WHAT YOU NEED TO DO: Check every line below, and copy those that include "Fitting".

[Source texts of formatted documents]

******

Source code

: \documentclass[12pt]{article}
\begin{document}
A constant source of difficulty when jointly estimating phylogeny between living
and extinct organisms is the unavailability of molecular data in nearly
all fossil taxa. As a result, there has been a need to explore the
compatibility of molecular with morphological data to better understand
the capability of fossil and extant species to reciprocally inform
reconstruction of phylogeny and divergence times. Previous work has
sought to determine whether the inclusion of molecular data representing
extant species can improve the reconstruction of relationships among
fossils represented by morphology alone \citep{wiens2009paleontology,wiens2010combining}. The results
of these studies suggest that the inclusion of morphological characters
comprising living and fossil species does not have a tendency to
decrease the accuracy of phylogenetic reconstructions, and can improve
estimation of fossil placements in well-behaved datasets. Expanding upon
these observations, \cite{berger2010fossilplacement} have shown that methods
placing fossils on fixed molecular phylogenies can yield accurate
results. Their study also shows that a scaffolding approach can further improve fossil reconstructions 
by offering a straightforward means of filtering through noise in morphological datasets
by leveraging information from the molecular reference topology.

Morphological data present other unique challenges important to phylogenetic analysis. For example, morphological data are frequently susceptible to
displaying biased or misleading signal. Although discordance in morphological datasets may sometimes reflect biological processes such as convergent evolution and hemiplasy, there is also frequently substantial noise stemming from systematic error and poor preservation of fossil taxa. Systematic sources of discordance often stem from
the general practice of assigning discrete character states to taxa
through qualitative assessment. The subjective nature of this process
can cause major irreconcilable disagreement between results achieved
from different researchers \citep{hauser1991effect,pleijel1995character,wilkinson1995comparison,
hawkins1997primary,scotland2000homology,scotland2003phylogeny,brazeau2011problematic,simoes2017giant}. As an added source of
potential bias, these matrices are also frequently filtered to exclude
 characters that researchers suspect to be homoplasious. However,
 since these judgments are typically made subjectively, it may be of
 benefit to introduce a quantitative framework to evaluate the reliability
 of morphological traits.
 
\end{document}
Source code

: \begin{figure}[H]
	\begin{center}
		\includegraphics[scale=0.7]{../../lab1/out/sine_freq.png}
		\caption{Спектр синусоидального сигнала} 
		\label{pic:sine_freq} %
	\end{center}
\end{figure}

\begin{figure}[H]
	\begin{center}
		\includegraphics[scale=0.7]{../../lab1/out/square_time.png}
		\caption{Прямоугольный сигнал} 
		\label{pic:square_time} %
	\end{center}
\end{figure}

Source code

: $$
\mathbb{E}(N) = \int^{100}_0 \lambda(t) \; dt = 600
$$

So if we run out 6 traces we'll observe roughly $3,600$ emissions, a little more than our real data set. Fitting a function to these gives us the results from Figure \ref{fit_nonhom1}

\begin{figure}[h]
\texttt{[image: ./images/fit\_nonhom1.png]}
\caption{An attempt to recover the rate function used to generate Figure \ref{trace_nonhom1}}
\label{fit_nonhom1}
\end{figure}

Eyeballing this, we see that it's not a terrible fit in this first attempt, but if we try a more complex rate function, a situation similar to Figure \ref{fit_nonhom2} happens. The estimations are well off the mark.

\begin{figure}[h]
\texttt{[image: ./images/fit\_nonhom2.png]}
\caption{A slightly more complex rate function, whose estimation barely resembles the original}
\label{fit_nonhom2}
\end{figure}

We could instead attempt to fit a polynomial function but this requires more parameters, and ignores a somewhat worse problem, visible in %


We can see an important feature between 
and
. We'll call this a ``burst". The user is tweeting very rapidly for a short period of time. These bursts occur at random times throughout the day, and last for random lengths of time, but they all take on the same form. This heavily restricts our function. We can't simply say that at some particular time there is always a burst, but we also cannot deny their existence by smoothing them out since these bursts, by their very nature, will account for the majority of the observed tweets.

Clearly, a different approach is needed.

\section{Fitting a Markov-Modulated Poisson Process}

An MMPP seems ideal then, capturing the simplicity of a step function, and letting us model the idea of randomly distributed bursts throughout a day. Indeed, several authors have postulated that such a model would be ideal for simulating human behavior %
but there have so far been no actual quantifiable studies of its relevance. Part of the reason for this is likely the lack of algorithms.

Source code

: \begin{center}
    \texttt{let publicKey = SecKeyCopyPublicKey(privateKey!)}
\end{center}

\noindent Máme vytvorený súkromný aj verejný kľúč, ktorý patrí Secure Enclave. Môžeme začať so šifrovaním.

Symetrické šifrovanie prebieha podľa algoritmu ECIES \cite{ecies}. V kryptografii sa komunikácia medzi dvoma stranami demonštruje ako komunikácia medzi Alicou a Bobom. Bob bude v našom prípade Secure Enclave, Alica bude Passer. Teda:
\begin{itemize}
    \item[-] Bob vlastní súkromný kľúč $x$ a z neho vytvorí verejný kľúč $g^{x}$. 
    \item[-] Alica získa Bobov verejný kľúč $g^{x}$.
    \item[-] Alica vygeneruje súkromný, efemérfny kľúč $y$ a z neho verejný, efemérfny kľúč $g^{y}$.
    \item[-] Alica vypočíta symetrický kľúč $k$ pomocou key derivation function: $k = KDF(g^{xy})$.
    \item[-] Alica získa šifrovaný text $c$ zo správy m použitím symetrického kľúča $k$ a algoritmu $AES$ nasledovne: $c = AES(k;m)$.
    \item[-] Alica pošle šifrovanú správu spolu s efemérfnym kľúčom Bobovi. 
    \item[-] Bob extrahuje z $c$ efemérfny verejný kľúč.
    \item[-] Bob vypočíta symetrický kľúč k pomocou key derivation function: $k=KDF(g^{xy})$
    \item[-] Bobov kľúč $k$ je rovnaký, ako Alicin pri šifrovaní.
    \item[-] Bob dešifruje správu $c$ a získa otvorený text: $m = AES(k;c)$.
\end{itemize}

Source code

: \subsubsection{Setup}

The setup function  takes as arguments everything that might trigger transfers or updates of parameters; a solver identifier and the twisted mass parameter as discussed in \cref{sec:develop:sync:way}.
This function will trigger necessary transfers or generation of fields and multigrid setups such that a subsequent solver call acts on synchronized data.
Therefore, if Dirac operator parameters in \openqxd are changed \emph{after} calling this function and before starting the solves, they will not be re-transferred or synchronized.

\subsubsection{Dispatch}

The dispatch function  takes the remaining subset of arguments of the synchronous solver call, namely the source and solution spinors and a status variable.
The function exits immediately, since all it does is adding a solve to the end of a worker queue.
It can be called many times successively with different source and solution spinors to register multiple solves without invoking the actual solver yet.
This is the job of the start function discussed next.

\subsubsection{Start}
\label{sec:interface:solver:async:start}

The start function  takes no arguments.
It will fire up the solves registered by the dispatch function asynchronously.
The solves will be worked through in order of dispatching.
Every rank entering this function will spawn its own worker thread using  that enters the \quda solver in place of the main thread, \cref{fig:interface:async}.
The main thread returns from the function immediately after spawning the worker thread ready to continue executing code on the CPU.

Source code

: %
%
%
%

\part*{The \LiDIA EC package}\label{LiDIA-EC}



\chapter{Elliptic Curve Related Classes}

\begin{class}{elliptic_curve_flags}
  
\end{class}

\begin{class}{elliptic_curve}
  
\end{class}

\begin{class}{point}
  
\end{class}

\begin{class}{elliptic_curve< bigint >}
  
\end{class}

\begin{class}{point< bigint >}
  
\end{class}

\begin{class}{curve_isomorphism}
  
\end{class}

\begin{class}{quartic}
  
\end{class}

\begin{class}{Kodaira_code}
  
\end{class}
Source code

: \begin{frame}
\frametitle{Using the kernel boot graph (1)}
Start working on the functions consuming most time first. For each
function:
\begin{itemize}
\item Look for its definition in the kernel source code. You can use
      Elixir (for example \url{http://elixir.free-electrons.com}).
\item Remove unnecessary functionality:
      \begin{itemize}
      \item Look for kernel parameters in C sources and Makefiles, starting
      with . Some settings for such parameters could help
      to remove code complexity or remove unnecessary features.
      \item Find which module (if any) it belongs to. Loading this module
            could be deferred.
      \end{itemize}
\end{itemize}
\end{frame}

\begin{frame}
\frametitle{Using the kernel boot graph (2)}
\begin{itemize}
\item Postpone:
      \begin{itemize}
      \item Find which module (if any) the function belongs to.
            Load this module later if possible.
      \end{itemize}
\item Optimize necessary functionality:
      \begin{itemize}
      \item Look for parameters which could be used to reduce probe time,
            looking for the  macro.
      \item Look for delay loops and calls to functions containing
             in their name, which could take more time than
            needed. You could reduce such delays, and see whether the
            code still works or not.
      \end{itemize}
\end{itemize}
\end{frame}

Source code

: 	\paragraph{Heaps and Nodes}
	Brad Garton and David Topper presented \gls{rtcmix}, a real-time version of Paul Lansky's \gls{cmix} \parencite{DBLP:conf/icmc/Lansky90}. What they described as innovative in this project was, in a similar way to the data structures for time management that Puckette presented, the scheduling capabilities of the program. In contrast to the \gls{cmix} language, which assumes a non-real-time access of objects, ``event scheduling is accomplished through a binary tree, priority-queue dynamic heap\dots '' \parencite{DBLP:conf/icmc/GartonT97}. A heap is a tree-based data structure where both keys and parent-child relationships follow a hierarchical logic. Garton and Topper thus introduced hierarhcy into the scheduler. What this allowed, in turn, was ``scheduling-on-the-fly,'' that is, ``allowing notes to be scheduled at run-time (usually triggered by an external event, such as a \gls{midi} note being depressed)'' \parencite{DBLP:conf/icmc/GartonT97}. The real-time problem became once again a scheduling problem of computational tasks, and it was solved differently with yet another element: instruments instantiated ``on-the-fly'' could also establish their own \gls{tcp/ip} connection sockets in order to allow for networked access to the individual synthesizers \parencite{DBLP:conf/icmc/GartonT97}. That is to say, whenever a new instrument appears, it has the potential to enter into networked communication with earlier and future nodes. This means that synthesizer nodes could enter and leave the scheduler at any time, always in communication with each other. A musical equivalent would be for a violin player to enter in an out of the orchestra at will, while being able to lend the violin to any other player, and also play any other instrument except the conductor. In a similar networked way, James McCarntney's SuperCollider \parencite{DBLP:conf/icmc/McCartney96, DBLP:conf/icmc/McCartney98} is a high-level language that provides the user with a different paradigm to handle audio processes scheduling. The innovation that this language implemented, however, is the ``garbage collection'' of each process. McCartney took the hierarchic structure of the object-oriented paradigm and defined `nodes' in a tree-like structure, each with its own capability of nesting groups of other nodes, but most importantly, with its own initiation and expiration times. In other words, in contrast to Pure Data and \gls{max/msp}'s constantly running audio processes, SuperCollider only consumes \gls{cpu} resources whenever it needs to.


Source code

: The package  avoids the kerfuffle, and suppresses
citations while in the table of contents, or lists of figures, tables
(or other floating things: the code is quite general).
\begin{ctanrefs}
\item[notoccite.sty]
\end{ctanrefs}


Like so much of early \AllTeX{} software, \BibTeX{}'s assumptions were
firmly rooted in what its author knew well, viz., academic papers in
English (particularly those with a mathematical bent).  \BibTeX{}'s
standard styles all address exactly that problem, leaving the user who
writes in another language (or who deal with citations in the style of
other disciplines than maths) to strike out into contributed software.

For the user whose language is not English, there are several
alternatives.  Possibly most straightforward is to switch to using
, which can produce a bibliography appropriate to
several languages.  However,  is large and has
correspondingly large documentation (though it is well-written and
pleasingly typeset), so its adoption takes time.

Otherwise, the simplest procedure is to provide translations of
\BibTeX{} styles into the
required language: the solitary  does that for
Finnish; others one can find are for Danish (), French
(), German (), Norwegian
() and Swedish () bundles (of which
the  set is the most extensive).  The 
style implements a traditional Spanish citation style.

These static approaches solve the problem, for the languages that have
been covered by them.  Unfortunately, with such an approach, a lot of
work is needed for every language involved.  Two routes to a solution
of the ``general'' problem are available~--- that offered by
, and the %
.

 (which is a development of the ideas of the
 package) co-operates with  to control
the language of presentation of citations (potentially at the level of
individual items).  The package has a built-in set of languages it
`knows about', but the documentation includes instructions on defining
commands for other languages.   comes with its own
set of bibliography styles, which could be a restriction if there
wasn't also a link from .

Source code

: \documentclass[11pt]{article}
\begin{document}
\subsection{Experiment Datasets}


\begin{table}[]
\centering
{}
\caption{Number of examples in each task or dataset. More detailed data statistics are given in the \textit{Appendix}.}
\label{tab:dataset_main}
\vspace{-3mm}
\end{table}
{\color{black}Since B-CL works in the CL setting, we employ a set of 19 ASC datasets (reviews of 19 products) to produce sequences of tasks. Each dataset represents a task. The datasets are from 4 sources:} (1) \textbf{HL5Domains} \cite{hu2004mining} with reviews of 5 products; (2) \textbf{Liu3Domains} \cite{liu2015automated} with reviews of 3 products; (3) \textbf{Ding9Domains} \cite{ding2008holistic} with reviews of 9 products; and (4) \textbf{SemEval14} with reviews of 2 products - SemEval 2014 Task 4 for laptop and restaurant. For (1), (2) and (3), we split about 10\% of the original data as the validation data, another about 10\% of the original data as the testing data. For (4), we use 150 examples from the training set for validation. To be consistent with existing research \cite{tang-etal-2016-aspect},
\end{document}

******

ANSWER TO THE EXERCISE:
So if we run out 6 traces we'll observe roughly $3,600$ emissions, a little more than our real data set. Fitting a function to these gives us the results from Figure \ref{fit_nonhom1}
\section{Fitting a Markov-Modulated Poisson Process}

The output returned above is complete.